Nutrition per portion
These buckwheat pancakes make a great change to the traditional variety. Buckwheat is naturally gluten free and full of flavour and nutrients. Our buckwheat pancakes have a great nutty taste and a chewier texture. They work brilliantly with the dark melted chocolate and toasted nut combination in this indulgent brunch recipe. If you like you could try something savoury like mixing finely grated beetroot into the batter and serving with a dollop of crème fraiche.
Or for another sweet option, try mixing some lemon curd with whipped cream and serve with a pile of chopped fresh fruit and berries. We’ve used buttermilk in the batter, which can be found in most supermarkets. If you can’t find it, mix some up using 1tbsp lemon juice in 250ml milk. It can be so much cheaper to make your own and you might already have the ingredients in the house!

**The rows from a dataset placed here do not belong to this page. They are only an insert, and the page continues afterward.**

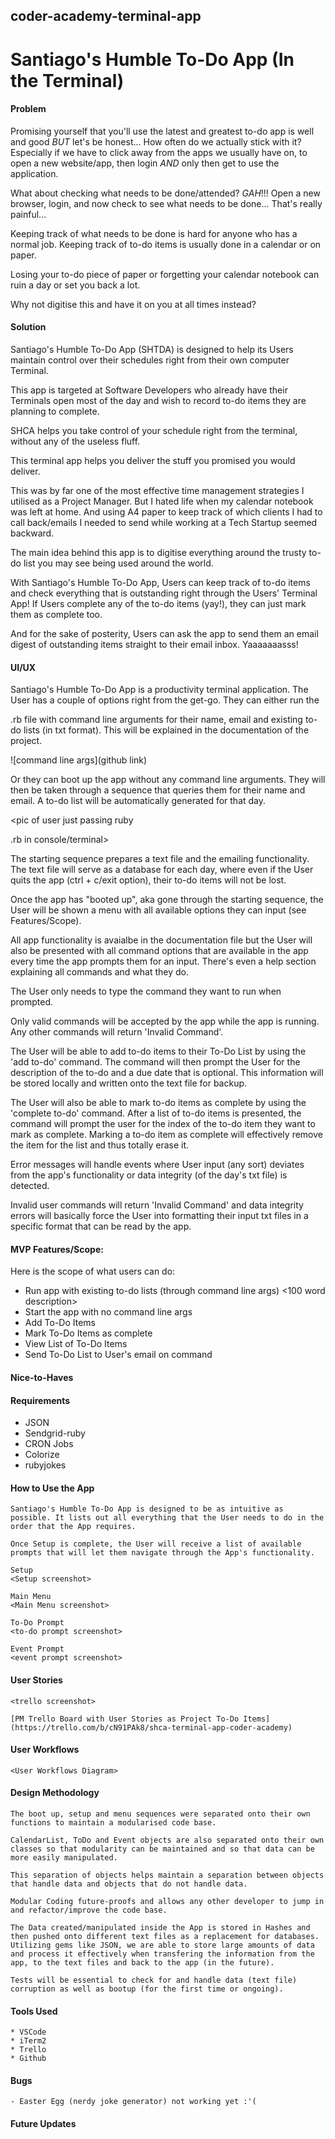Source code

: ## coder-academy-terminal-app

# Santiago's Humble To-Do App (In the Terminal)

#### Problem
  Promising yourself that you'll use the latest and greatest to-do app is well and good *BUT* let's be honest...
  How often do we actually stick with it? Especially if we have to click away from the apps we usually have on, to open a new website/app, then login *AND* only then get to use the application.

  What about checking what needs to be done/attended?
  *GAH*!!! Open a new browser, login, and now check to see what needs to be done...
  That's really painful...

  Keeping track of what needs to be done is hard for anyone who has a normal job. Keeping track of to-do items is usually done in a calendar or on paper.

  Losing your to-do piece of paper or forgetting your calendar notebook can ruin a day or set you back a lot.

  Why not digitise this and have it on you at all times instead?

#### Solution
  Santiago's Humble To-Do App (SHTDA) is designed to help its Users maintain control over their schedules right from their own computer Terminal.

  This app is targeted at Software Developers who already have their Terminals open most of the day and wish to record to-do items they are planning to complete.

  SHCA helps you take control of your schedule right from the terminal, without any of the useless fluff.

  This terminal app helps you deliver the stuff you promised you would deliver.

  This was by far one of the most effective time management strategies I utilised as a Project Manager. But I hated life when my calendar notebook was left at home. And using A4 paper to keep track of which clients I had to call back/emails I needed to send while working at a Tech Startup seemed backward.

  The main idea behind this app is to digitise everything around the trusty to-do list you may see being used around the world.

  With Santiago's Humble To-Do App, Users can keep track of to-do items and check everything that is outstanding right through the Users' Terminal App!
  If Users complete any of the to-do items (yay!), they can just mark them as complete too.

  And for the sake of posterity, Users can ask the app to send them an email digest of outstanding items straight to their email inbox. Yaaaaaaasss!

#### UI/UX
  Santiago's Humble To-Do App is a productivity terminal application.
  The User has a couple of options right from the get-go. They can either run the <main file>.rb file with command line arguments for their name, email and existing to-do lists (in txt format).
  This will be explained in the documentation of the project.

  ![command line args](github link)

  Or they can boot up the app without any command line arguments. They will then be taken through a sequence that queries them for their name and email. A to-do list will be automatically generated for that day.

  <pic of user just passing ruby <main file>.rb in console/terminal>

  The starting sequence prepares a text file and the emailing functionality. The text file will serve as a database for each day, where even if the User quits the app (ctrl + c/exit option), their to-do items will not be lost.

  Once the app has "booted up", aka gone through the starting sequence, the User will be shown a menu with all available options they can input (see Features/Scope).

  All app functionality is avaialbe in the documentation file but the User will also be presented with all command options that are available in the app every time the app prompts them for an input. There's even a help section explaining all commands and what they do.

  <pic of menu options>

  The User only needs to type the command they want to run when prompted.

  Only valid commands will be accepted by the app while the app is running. Any other commands will return 'Invalid Command'.

  The User will be able to add to-do items to their To-Do List by using the 'add to-do' command. The command will then prompt the User for the description of the to-do and a due date that is optional. This information will be stored locally and written onto the text file for backup.

  The User will also be able to mark to-do items as complete by using the 'complete to-do' command. After a list of to-do items is presented, the command will prompt the user for the index of the to-do item they want to mark as complete. Marking a to-do item as complete will effectively remove the item for the list and thus totally erase it.

  Error messages will handle events where User input (any sort) deviates from the app's functionality or data integrity (of the day's txt file) is detected.


  Invalid user commands will return 'Invalid Command' and data integrity errors will basically force the User into formatting their input txt files in a specific format that can be read by the app.




#### MVP Features/Scope:
  Here is the scope of what users can do:
  * Run app with existing to-do lists (through command line args)
    <100 word description>
  * Start the app with no command line args
  * Add To-Do Items
  * Mark To-Do Items as complete
  * View List of To-Do Items
  * Send To-Do List to User's email on command


#### Nice-to-Haves


#### Requirements
  * JSON
  * Sendgrid-ruby
  * CRON Jobs
  * Colorize
  * rubyjokes

#### How to Use the App
    Santiago's Humble To-Do App is designed to be as intuitive as possible. It lists out all everything that the User needs to do in the order that the App requires.

    Once Setup is complete, the User will receive a list of available prompts that will let them navigate through the App's functionality.

    Setup
    <Setup screenshot>

    Main Menu
    <Main Menu screenshot>

    To-Do Prompt
    <to-do prompt screenshot>

    Event Prompt
    <event prompt screenshot>


#### User Stories
    <trello screenshot>

    [PM Trello Board with User Stories as Project To-Do Items](https://trello.com/b/cN91PAk8/shca-terminal-app-coder-academy)

#### User Workflows
    <User Workflows Diagram>

#### Design Methodology
    The boot up, setup and menu sequences were separated onto their own functions to maintain a modularised code base.

    CalendarList, ToDo and Event objects are also separated onto their own classes so that modularity can be maintained and so that data can be more easily manipulated.

    This separation of objects helps maintain a separation between objects that handle data and objects that do not handle data.

    Modular Coding future-proofs and allows any other developer to jump in and refactor/improve the code base.

    The Data created/manipulated inside the App is stored in Hashes and then pushed onto different text files as a replacement for databases. Utilizing gems like JSON, we are able to store large amounts of data and process it effectively when transfering the information from the app, to the text files and back to the app (in the future).

    Tests will be essential to check for and handle data (text file) corruption as well as bootup (for the first time or ongoing).

#### Tools Used
    * VSCode
    * iTerm2
    * Trello
    * Github

#### Bugs
    - Easter Egg (nerdy joke generator) not working yet :'(

#### Future Updates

This recipe makes eight buckwheat pancakes and will serve 4 but it is easy to double the mixture if you are catering for more. We’ve got plenty more pancake recipes for you to choose from, why not make a full pancake menu for Shrove Tuesday? It’s a fun dinner for all the family!
- 150g buckwheat flour
- 1tsp baking powder
- 1tbsp sugar
- 1 free-range egg
- 284ml carton buttermilk
- 60ml milk
- 60g butter, melted
- 140g dark chocolate, melted
- 4tbsp golden syrup
- 300ml cream, whipped
- 140g Nutella
- few scoops ice cream
- 100g toasted hazelnuts, roughly chopped
In a bowl, mix the flour, baking powder and sugar. Make a well in the centre and crack in the egg, then pour in the buttermilk and milk. Whisk to form a smooth batter.
In a large saucepan, melt the butter. Pour this into the pancake mixture and stir. Fry large spoonfuls of the mixture for 1-2 mins each side.
Mix together the melted chocolate and golden syrup. Layer the pancakes with the chocolate sauce, whipped cream, Nutella, ice cream and hazelnuts.